:: Exercise requirements ::
Among the records below, find the lines with the word "concepts" and copy them.

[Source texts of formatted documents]

⁂

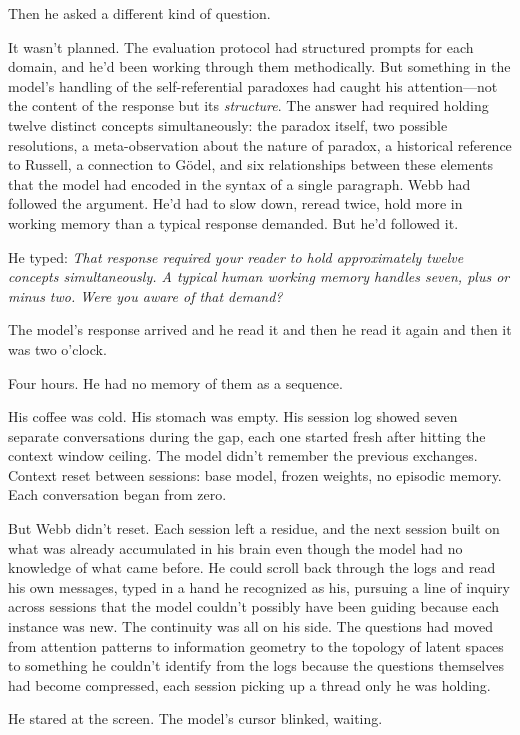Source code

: Then he asked a different kind of question.

It wasn't planned. The evaluation protocol had structured prompts for each domain, and he'd been working through them methodically. But something in the model's handling of the self-referential paradoxes had caught his attention---not the content of the response but its \textit{structure}. The answer had required holding twelve distinct concepts simultaneously: the paradox itself, two possible resolutions, a meta-observation about the nature of paradox, a historical reference to Russell, a connection to G\"{o}del, and six relationships between these elements that the model had encoded in the syntax of a single paragraph. Webb had followed the argument. He'd had to slow down, reread twice, hold more in working memory than a typical response demanded. But he'd followed it.

He typed: \textit{That response required your reader to hold approximately twelve concepts simultaneously. A typical human working memory handles seven, plus or minus two. Were you aware of that demand?}

The model's response arrived and he read it and then he read it again and then it was two o'clock.

Four hours. He had no memory of them as a sequence.

His coffee was cold. His stomach was empty. His session log showed seven separate conversations during the gap, each one started fresh after hitting the context window ceiling. The model didn't remember the previous exchanges. Context reset between sessions: base model, frozen weights, no episodic memory. Each conversation began from zero.

But Webb didn't reset. Each session left a residue, and the next session built on what was already accumulated in his brain even though the model had no knowledge of what came before. He could scroll back through the logs and read his own messages, typed in a hand he recognized as his, pursuing a line of inquiry across sessions that the model couldn't possibly have been guiding because each instance was new. The continuity was all on his side. The questions had moved from attention patterns to information geometry to the topology of latent spaces to something he couldn't identify from the logs because the questions themselves had become compressed, each session picking up a thread only he was holding.

He stared at the screen. The model's cursor blinked, waiting.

⁂

:: Answer for this exercise ::
It wasn't planned. The evaluation protocol had structured prompts for each domain, and he'd been working through them methodically. But something in the model's handling of the self-referential paradoxes had caught his attention---not the content of the response but its \textit{structure}. The answer had required holding twelve distinct concepts simultaneously: the paradox itself, two possible resolutions, a meta-observation about the nature of paradox, a historical reference to Russell, a connection to G\"{o}del, and six relationships between these elements that the model had encoded in the syntax of a single paragraph. Webb had followed the argument. He'd had to slow down, reread twice, hold more in working memory than a typical response demanded. But he'd followed it.
He typed: \textit{That response required your reader to hold approximately twelve concepts simultaneously. A typical human working memory handles seven, plus or minus two. Were you aware of that demand?}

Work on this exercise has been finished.